Within Surveillance, Epidemiology and End Results registry (SEER, 2001-2016), we identified VH and ccRCC patients. Cumulative incidence-plots, multivariate Cox regression models matched for stage, grade and other patient characteristics addressed CSM. Subgroup analyses relied on inverse probability treatment weighting (IPTW) according to nephrectomy (NT) type.
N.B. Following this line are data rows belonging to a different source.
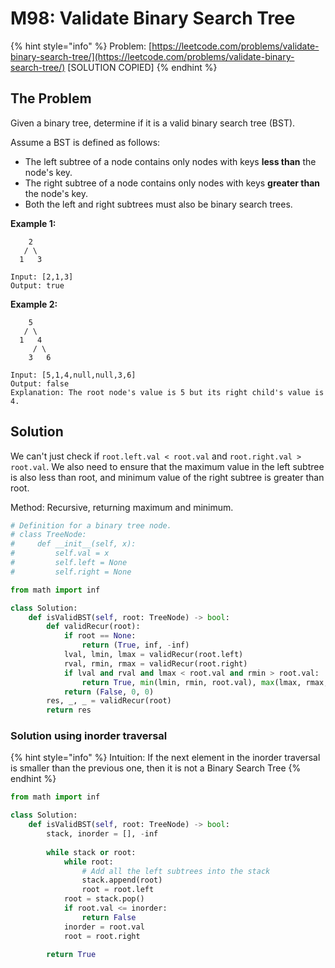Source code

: # M98: Validate Binary Search Tree

{% hint style="info" %}
Problem: [https://leetcode.com/problems/validate-binary-search-tree/](https://leetcode.com/problems/validate-binary-search-tree/) \[SOLUTION COPIED\]
{% endhint %}

## The Problem

Given a binary tree, determine if it is a valid binary search tree \(BST\).

Assume a BST is defined as follows:

* The left subtree of a node contains only nodes with keys **less than** the node's key.
* The right subtree of a node contains only nodes with keys **greater than** the node's key.
* Both the left and right subtrees must also be binary search trees.

**Example 1:**

```text
    2
   / \
  1   3

Input: [2,1,3]
Output: true
```

**Example 2:**

```text
    5
   / \
  1   4
     / \
    3   6

Input: [5,1,4,null,null,3,6]
Output: false
Explanation: The root node's value is 5 but its right child's value is 4.
```

## Solution

We can't just check if `root.left.val < root.val` and `root.right.val > root.val`. We also need to ensure that the maximum value in the left subtree is also less than root, and minimum value of the right subtree is greater than root.

Method: Recursive, returning maximum and minimum.

```python
# Definition for a binary tree node.
# class TreeNode:
#     def __init__(self, x):
#         self.val = x
#         self.left = None
#         self.right = None

from math import inf

class Solution:
    def isValidBST(self, root: TreeNode) -> bool:
        def validRecur(root):
            if root == None:
                return (True, inf, -inf)
            lval, lmin, lmax = validRecur(root.left)
            rval, rmin, rmax = validRecur(root.right)
            if lval and rval and lmax < root.val and rmin > root.val:
                return True, min(lmin, rmin, root.val), max(lmax, rmax, root.val)
            return (False, 0, 0)
        res, _, _ = validRecur(root)
        return res
```

### Solution using inorder traversal

{% hint style="info" %}
Intuition: If the next element in the inorder traversal is smaller than the previous one, then it is not a Binary Search Tree
{% endhint %}

```python
from math import inf

class Solution:
    def isValidBST(self, root: TreeNode) -> bool:
        stack, inorder = [], -inf
        
        while stack or root:
            while root:
                # Add all the left subtrees into the stack
                stack.append(root)
                root = root.left
            root = stack.pop()
            if root.val <= inorder:
                return False
            inorder = root.val
            root = root.right
        
        return True
```

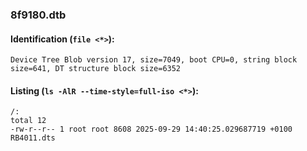 ### 8f9180.dtb
#### Identification (`file <*>`):
```
Device Tree Blob version 17, size=7049, boot CPU=0, string block size=641, DT structure block size=6352
```
#### Listing (`ls -AlR --time-style=full-iso <*>`):
```
/:
total 12
-rw-r--r-- 1 root root 8608 2025-09-29 14:40:25.029687719 +0100 RB4011.dts
```

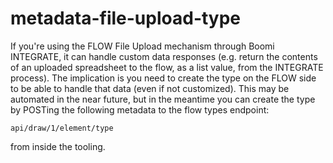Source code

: # metadata-file-upload-type
If you're using the FLOW File Upload mechanism through Boomi INTEGRATE, it can handle custom data responses (e.g. return the contents of an uploaded spreadsheet to the flow, as a list value, from the INTEGRATE process). The implication is you need to create the type on the FLOW side to be able to handle that data (even if not customized).  This may be automated in the near future, but in the meantime you can create the type by POSTing the following metadata to the flow types endpoint:
```
api/draw/1/element/type  
```
from inside the tooling.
Of all 69,785 RCC patients, 2495 harbored VH (3.6%). Of VH patients, 70.1% (1748) harboured sarcomatoid vs. 11.2% (280) collecting duct, vs. 7.6% (190) mesenchymal, vs. 3.8% (94) neuroendocrine, vs. 2.9% (72) renal medullary, vs. 2.5% (62) mucinous tubular and spindle cell (MTSCT) and 2.0% (49) rhabdoid tumors. All VH patients exhibited more advanced TNM-stage at diagnosis than ccRCC, except for MTSCT. After matching with G4 ccRCC, collecting duct (multivariate hazard ratio (HR):1.6, p<0.01), sarcomatoid (HR:1.8, p<0.01), renal medullary (HR:1.7, p=0.1) and rhabdoid VH (HR:1.5, p=0.1) showed higher CSM than ccRCC. No CSM differences were recorded for mesenchymal, neuroendocrine and MTSCT VH. In nephrectomy-subgroup, higher CSM was recorded after partial nephrectomy (PN) than radical nephrectomy in sarcomatoid VH after IPTW and multivariate adjustment (HR=1.2, p=0.02).
TNM-stage at diagnosis is universally more advanced in VH patients, except for MTSCT. CSM is higher in collecting duct, sarcomatoid, rhabdoid and renal medullary VH, but not in other VH. PN is associated with worse survival in sarcomatoid VH, but could not be assessed in other VH due to small sample size.